Par ailleurs, pour qu’un projet soit finançable, le chiffre d’affaires doit être sécurisé à long terme, et ce dès la phase de développement du projet. L’une des clés est d’avoir conclu un ou plusieurs contrat(s) de vente à long terme (take or payoff-take agreement) de la production d’hydrogène vert pour à la fois garantir un chiffre d’affaires mais également pour prémunir celui-ci des risques des fluctuations des divers marchés (transport, matière première, inflation). Depuis plusieurs années, le Maroc a défini une politique économique claire : Après avoir réussi sa politique de cluster, notamment dans les domaines automobile et aéronautique, il se positionne comme l’un des champions du secteur des énergies renouvelables.
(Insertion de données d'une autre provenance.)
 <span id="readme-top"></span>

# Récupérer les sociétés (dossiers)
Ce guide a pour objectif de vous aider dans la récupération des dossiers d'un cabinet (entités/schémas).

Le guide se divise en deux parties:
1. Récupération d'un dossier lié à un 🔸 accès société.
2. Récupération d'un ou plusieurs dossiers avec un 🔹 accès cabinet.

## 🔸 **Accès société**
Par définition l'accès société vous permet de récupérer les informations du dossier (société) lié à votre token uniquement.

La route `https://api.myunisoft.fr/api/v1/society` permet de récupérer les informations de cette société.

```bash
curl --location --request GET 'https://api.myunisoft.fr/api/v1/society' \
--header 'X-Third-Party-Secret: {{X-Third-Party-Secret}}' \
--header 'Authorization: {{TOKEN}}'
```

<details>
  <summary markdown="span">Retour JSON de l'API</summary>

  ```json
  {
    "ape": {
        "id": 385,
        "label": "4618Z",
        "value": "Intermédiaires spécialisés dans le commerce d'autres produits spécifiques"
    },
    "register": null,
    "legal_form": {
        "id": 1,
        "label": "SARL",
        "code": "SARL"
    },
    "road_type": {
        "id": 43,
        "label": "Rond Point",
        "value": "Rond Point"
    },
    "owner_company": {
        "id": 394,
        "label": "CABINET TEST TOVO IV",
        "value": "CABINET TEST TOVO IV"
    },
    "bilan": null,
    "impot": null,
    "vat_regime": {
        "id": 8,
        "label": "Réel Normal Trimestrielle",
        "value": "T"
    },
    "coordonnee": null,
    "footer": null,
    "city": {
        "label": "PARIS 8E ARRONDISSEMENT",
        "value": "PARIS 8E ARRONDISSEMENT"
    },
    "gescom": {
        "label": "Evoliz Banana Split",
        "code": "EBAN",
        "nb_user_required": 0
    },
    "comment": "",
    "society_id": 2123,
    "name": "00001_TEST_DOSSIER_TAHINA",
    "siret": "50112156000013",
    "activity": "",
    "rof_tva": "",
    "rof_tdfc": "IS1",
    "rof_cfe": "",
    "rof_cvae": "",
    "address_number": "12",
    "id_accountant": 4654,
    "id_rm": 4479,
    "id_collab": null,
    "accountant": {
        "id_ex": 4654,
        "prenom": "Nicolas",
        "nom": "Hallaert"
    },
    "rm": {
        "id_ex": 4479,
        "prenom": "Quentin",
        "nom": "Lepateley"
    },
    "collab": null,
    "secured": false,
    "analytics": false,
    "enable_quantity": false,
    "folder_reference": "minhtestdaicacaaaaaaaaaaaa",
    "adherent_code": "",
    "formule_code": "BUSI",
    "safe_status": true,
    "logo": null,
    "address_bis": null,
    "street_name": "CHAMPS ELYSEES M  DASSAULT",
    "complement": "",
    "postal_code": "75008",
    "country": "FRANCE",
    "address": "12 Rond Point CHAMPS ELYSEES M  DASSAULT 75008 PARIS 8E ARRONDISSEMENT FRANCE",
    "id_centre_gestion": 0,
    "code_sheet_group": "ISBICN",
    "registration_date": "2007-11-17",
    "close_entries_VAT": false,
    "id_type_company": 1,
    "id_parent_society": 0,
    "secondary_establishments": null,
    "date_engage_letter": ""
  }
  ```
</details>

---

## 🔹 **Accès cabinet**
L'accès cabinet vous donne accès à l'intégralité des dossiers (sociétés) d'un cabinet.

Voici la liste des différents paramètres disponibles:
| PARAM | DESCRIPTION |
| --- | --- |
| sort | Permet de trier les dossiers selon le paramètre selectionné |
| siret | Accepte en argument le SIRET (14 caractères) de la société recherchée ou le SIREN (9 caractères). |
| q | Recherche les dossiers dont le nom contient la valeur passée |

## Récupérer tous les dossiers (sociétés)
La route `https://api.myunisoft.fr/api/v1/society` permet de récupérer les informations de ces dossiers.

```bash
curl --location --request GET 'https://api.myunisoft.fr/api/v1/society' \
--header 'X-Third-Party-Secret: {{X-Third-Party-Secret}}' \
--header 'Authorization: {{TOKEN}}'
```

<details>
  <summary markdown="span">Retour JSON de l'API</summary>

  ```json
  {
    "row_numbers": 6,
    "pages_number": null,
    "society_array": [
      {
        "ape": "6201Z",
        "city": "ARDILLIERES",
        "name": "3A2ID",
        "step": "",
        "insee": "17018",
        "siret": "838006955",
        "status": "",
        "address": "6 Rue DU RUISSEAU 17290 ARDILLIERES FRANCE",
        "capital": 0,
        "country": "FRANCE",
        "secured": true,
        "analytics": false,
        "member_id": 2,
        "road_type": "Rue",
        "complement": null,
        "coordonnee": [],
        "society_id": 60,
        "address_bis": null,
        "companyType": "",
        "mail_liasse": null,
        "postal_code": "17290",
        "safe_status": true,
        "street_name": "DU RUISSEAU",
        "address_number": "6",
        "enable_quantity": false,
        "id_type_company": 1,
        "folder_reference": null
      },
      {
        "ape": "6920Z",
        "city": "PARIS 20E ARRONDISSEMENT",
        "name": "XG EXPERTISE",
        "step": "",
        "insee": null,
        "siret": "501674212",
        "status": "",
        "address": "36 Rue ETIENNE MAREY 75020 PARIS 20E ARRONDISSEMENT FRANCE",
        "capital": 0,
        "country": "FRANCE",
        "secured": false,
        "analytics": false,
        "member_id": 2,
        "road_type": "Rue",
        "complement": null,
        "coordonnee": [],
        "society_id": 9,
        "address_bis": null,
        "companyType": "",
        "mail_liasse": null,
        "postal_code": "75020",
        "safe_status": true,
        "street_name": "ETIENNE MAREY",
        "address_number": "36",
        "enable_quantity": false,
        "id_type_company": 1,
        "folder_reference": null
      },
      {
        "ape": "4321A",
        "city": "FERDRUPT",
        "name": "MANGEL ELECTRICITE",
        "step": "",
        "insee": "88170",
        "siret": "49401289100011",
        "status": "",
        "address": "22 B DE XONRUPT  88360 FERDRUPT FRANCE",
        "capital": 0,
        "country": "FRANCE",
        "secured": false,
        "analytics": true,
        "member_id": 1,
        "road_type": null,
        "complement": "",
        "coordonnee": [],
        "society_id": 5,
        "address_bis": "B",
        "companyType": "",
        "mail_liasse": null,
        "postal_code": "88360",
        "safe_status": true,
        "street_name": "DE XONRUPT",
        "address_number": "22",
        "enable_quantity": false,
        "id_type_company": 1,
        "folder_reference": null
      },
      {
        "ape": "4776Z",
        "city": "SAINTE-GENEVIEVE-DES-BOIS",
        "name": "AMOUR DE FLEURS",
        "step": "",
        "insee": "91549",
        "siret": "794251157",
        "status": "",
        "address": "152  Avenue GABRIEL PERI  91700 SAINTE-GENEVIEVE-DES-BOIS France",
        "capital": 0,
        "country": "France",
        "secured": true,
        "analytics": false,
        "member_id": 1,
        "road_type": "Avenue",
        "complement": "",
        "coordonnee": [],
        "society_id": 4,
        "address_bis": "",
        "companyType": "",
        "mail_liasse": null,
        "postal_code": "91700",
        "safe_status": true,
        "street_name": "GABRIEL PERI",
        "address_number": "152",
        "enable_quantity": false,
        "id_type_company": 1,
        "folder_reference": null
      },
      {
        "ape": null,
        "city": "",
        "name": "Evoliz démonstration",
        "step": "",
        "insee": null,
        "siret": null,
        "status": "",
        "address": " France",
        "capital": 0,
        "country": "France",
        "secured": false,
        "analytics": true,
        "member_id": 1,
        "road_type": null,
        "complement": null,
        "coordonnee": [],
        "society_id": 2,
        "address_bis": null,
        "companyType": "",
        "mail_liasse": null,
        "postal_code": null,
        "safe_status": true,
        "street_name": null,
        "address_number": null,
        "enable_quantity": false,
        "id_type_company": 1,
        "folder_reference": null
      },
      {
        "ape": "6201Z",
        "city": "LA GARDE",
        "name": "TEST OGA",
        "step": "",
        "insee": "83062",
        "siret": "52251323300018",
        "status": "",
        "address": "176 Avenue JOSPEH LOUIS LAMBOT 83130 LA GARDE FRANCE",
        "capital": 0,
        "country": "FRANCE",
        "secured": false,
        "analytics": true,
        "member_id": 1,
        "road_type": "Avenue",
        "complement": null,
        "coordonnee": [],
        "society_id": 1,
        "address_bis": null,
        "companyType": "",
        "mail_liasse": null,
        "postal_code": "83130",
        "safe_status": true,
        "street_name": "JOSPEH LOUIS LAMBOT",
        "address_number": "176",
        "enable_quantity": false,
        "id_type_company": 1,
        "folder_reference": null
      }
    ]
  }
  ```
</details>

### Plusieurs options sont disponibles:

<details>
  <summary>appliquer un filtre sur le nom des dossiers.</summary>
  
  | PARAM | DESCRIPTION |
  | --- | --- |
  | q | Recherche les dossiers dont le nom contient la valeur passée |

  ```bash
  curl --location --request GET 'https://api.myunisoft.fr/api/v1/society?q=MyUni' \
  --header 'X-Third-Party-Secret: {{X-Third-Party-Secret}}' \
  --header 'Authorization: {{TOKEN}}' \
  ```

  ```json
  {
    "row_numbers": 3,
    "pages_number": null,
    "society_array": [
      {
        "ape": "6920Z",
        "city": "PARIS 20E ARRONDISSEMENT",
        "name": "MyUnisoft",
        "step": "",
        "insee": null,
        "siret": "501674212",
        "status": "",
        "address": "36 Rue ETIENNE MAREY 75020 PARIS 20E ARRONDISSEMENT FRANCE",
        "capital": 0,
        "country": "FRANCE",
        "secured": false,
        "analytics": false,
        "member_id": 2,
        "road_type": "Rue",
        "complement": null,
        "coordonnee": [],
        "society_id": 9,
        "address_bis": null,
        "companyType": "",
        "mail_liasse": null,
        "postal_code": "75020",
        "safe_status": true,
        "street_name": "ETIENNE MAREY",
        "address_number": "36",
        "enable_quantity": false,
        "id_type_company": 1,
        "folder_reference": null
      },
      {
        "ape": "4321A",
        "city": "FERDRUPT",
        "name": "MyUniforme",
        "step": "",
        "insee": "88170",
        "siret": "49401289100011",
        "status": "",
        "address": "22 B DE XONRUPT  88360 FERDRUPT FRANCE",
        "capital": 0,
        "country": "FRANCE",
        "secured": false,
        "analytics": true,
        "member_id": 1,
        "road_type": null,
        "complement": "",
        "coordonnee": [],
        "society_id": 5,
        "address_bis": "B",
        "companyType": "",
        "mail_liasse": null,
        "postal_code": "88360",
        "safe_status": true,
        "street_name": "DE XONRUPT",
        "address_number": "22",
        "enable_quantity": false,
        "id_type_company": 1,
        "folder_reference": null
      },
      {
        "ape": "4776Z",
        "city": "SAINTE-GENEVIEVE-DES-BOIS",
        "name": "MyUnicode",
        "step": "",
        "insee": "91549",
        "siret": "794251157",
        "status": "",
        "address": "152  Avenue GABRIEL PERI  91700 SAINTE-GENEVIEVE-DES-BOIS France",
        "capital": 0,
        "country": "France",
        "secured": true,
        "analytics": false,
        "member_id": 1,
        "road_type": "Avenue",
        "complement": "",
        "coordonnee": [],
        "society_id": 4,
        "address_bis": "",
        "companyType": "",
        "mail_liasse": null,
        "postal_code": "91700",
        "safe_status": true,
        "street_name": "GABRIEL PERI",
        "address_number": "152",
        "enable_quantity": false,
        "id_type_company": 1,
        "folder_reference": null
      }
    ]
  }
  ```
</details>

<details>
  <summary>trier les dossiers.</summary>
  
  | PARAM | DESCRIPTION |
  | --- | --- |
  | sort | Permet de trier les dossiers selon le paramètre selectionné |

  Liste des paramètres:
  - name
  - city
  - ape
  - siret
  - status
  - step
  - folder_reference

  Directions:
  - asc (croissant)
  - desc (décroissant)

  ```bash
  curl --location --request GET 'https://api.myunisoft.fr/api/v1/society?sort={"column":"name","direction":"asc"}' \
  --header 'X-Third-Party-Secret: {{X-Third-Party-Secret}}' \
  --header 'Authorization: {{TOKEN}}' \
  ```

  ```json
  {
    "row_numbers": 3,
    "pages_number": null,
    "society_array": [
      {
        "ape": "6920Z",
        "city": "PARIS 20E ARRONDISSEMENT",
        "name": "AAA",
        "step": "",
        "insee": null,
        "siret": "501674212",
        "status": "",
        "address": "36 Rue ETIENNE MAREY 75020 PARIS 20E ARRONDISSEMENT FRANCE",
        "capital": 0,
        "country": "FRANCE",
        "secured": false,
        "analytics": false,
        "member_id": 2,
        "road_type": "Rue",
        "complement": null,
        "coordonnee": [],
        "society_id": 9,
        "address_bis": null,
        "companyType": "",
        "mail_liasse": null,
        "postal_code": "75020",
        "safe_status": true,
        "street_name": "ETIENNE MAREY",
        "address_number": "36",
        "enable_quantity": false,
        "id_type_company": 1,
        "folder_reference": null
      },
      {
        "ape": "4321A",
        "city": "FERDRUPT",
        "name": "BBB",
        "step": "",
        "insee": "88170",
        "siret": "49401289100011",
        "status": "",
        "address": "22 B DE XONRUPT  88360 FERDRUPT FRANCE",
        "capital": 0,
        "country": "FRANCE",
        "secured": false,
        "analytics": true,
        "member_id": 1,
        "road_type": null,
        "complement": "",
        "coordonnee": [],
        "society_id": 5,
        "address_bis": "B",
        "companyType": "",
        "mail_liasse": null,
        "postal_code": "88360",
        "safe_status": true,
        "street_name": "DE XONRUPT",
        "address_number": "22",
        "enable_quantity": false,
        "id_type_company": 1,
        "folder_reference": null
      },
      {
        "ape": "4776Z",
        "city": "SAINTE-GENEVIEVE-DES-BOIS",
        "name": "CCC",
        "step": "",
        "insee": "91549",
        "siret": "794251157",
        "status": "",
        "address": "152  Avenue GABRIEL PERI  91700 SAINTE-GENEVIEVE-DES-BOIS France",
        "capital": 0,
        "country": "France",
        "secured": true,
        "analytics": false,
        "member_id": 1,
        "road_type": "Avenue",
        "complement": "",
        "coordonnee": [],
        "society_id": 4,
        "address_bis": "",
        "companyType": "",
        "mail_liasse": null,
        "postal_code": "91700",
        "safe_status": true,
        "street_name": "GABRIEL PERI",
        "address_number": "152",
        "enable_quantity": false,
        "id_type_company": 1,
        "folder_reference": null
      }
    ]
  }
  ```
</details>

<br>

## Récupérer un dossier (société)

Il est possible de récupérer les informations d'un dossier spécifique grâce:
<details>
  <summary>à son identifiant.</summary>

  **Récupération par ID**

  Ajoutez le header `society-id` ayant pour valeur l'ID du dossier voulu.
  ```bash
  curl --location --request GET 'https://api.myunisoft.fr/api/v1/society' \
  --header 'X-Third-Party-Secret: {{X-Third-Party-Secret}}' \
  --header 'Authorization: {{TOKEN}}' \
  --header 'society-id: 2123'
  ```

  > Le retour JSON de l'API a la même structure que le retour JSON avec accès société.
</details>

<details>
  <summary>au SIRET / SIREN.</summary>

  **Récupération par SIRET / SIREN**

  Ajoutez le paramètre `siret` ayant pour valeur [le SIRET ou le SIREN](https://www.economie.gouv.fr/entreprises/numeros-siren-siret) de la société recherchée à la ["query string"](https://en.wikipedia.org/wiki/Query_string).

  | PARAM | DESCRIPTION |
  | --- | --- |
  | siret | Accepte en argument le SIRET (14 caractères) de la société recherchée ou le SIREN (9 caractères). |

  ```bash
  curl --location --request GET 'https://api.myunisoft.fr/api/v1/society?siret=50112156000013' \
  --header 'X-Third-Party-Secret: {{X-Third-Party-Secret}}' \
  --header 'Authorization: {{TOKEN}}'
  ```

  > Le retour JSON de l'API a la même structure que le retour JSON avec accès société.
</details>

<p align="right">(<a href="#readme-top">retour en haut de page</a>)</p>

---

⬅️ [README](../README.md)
Dakhla, par sa position géographique si particulière, son exposition aux éléments et son étendue pourrait devenir un symbole de nouveaux pôles économiques “made in Africa”. Capitaliser sur un secteur d’avenir (les énergies renouvelables), surfer sur les atouts d’un tourisme responsable (les amoureux de l’océan), nourrir les tissus économiques existants (la pêche) : un trio gagnant ? Ce qui est certain, c’est que le modèle de développement porté par le Royaume, qui propose de favoriser les investissements étrangers à condition d’un engagement pérenne des acteurs économiques sur ses territoires est un modèle résolument “win win” qui pourrait inspirer les nouvelles relations économiques “Nord / Sud”. Dans ces nouveaux cadres, les sujets réglementaires et contractuels apparaissent comme centraux pour que le Dakhla de demain puisse se construire sereinement, pas contre, mais avec vents et marées !
*CRI : Centre Régional d’Investissement, organes en charge de la contribution à la mise en œuvre de la politique de l’Etat en matière de développement, d’incitation, de promotion et d’attraction des investissements à l’échelon régional et d’accompagnement global des entreprises, notamment les TPME.